Jacqueline Charles, Miami Herald

July 18, 2016

Supporters of presidential candidate Maryse Narcisse chant slogans against legislators in front of a police barricade at the entrance to the parliament building during a demonstration in support of interim President Jocelerme Privert, in Port-au-Prince, Haiti, Tuesday, June 14, 2016. Haiti's legislators will decide whether to pave way for a new interim leader until elections can be resolved or extend the term for Privert, whose 120-day mandate is due to expire today.

For months, the United States has stressed the importance of Haiti scheduling elections, holding them and quickly inaugurating a democratically-elected government.

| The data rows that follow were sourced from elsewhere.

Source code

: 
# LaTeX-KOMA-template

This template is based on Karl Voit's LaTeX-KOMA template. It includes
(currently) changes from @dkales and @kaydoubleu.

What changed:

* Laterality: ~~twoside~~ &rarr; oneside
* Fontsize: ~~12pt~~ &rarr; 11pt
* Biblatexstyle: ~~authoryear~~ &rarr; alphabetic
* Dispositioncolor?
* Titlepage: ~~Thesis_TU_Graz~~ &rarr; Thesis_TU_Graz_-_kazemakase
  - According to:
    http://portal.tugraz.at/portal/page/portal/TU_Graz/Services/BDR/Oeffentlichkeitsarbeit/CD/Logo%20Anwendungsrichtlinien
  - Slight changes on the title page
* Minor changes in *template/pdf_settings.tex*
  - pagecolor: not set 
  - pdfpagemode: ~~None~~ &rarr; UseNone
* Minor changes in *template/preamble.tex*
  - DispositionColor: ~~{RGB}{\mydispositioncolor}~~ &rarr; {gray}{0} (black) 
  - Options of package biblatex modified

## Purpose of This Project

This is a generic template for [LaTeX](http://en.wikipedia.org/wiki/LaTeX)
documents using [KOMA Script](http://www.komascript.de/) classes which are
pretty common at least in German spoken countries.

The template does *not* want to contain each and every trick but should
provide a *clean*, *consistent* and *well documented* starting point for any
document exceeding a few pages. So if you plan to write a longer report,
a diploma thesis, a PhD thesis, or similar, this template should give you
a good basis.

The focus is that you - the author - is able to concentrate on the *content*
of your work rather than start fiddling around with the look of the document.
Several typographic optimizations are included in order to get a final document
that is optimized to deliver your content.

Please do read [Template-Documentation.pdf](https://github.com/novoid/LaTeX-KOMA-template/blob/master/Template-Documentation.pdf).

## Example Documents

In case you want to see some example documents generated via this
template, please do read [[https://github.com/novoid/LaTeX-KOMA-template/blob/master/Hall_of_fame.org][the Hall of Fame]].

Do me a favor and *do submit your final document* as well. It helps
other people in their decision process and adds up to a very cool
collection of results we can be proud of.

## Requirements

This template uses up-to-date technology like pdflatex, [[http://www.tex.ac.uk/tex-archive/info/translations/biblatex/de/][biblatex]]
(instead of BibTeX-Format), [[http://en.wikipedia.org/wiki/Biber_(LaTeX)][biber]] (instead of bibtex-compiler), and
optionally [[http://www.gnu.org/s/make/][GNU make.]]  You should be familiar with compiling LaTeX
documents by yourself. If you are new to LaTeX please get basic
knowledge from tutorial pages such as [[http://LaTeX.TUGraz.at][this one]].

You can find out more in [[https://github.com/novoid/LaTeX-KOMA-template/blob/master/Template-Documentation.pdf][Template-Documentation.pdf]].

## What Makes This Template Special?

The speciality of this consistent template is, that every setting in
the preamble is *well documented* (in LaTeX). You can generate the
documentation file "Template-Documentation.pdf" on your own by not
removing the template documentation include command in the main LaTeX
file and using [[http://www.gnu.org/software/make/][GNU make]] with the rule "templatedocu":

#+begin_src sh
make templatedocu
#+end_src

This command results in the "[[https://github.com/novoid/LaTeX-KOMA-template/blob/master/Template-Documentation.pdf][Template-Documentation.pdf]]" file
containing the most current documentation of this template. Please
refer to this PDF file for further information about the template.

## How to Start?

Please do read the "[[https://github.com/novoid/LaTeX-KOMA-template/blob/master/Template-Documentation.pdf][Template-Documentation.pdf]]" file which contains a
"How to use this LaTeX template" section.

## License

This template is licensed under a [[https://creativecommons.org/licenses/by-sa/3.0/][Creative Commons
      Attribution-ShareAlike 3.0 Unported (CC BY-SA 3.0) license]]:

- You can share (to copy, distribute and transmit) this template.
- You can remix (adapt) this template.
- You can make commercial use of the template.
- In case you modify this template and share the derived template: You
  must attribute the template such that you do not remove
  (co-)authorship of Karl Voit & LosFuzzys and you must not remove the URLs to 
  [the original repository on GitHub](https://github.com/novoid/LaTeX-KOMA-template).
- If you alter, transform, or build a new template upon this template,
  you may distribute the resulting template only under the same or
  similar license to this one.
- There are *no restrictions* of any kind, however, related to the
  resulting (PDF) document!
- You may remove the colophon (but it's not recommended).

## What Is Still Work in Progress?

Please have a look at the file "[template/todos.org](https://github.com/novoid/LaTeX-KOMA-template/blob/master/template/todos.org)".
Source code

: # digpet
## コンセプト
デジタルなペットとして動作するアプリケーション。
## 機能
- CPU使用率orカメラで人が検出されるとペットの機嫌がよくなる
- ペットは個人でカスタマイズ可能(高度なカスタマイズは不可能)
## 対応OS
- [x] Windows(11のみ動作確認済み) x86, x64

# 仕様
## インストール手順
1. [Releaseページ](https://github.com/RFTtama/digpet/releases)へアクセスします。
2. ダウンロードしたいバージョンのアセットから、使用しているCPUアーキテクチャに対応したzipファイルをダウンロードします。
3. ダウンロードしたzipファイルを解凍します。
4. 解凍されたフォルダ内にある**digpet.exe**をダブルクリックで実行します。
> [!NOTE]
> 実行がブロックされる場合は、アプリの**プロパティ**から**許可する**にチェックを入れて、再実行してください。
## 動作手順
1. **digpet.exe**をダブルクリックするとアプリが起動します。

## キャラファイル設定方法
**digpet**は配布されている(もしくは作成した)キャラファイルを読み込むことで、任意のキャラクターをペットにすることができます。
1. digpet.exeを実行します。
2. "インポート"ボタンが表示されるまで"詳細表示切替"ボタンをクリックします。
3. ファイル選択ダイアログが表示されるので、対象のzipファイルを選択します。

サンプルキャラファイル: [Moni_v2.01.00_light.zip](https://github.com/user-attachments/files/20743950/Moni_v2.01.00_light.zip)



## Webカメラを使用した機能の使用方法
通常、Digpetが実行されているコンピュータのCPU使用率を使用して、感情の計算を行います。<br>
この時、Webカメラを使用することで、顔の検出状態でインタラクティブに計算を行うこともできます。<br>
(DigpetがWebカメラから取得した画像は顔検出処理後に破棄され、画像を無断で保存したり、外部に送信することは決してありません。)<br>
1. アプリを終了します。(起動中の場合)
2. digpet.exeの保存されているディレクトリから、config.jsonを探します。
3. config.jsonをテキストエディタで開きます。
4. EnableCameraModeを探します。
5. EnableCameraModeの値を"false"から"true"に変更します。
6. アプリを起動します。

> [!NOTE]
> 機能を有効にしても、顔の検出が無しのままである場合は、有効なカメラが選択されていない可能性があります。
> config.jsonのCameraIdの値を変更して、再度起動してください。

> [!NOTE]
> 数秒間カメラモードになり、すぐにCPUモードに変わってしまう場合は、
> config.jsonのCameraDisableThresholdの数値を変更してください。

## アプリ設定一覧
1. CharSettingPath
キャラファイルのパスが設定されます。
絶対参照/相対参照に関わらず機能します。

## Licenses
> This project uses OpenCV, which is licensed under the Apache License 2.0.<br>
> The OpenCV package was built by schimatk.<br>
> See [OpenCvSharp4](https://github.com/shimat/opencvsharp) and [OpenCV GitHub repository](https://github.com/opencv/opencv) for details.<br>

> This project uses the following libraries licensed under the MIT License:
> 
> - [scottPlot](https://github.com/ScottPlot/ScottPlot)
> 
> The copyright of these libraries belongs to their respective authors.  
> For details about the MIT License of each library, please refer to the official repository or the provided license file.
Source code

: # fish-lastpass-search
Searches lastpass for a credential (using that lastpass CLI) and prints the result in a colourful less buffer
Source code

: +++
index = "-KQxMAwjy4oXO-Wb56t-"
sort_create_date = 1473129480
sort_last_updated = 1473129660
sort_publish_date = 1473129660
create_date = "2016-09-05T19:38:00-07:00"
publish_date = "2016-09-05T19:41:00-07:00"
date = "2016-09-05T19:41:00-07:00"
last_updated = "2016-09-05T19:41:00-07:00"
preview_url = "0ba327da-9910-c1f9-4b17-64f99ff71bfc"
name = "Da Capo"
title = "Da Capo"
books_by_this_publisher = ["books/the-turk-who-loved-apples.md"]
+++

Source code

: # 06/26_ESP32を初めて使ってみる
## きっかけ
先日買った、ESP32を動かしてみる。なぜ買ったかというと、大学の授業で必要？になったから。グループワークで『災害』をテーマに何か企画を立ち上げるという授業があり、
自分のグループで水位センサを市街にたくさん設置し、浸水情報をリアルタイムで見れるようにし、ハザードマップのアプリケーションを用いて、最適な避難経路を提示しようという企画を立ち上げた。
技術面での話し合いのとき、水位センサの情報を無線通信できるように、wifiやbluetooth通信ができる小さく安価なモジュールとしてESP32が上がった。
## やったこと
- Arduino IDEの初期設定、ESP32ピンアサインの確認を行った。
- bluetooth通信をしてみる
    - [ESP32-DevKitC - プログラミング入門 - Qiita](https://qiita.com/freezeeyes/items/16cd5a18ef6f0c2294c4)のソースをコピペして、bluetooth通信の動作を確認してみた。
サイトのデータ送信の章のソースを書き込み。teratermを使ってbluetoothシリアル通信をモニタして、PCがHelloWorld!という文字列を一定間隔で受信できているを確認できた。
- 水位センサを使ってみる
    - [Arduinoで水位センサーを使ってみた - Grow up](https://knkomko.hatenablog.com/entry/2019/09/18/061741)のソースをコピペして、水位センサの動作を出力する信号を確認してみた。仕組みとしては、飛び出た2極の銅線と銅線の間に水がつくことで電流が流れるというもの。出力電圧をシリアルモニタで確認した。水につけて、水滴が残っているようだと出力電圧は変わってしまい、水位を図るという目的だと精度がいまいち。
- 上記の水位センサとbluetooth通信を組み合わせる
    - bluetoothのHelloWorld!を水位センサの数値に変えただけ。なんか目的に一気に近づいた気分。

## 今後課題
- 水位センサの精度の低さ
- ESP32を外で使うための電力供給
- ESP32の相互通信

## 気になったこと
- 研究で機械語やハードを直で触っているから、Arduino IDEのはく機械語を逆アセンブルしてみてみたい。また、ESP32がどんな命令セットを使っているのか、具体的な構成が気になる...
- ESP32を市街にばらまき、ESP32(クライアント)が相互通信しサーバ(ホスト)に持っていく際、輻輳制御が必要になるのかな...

But as Haiti now prepares to complete the election cycle that began last year, the Obama administration has said it won’t finance the effort a second time. It won’t underwrite the Oct. 9 vote. It’s demanding the return of unspent elections dollars it granted. And it’s asking two U.S.-based elections organizations to stop supporting the process.

In Haiti, the combination of those moves is adding up widespread concern over one question: Is the U.S. undermining the election?

“We find it bizarre that they don’t want to support the democratic process,” said Léopold Berlanger, president of Haiti’s nine-member Provisional Electoral Council charged with organizing the vote for president, members of parliament and thousands of local seats. “I don’t see how their behavior is rational.”